Task ->
Without pictures, retype the following entries exactly.
____
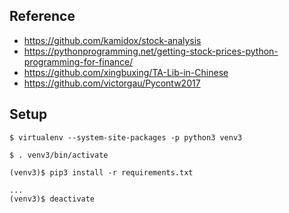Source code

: ## Reference
- https://github.com/kamidox/stock-analysis
- https://pythonprogramming.net/getting-stock-prices-python-programming-for-finance/
- https://github.com/xingbuxing/TA-Lib-in-Chinese
- https://github.com/victorgau/Pycontw2017

## Setup
```
$ virtualenv --system-site-packages -p python3 venv3

$ . venv3/bin/activate

(venv3)$ pip3 install -r requirements.txt

...
(venv3)$ deactivate
```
____
Your solution ->
Source code

: ## Reference
- https://github.com/kamidox/stock-analysis
- https://pythonprogramming.net/getting-stock-prices-python-programming-for-finance/
- https://github.com/xingbuxing/TA-Lib-in-Chinese
- https://github.com/victorgau/Pycontw2017

## Setup
```
$ virtualenv --system-site-packages -p python3 venv3

$ . venv3/bin/activate

(venv3)$ pip3 install -r requirements.txt

...
(venv3)$ deactivate
```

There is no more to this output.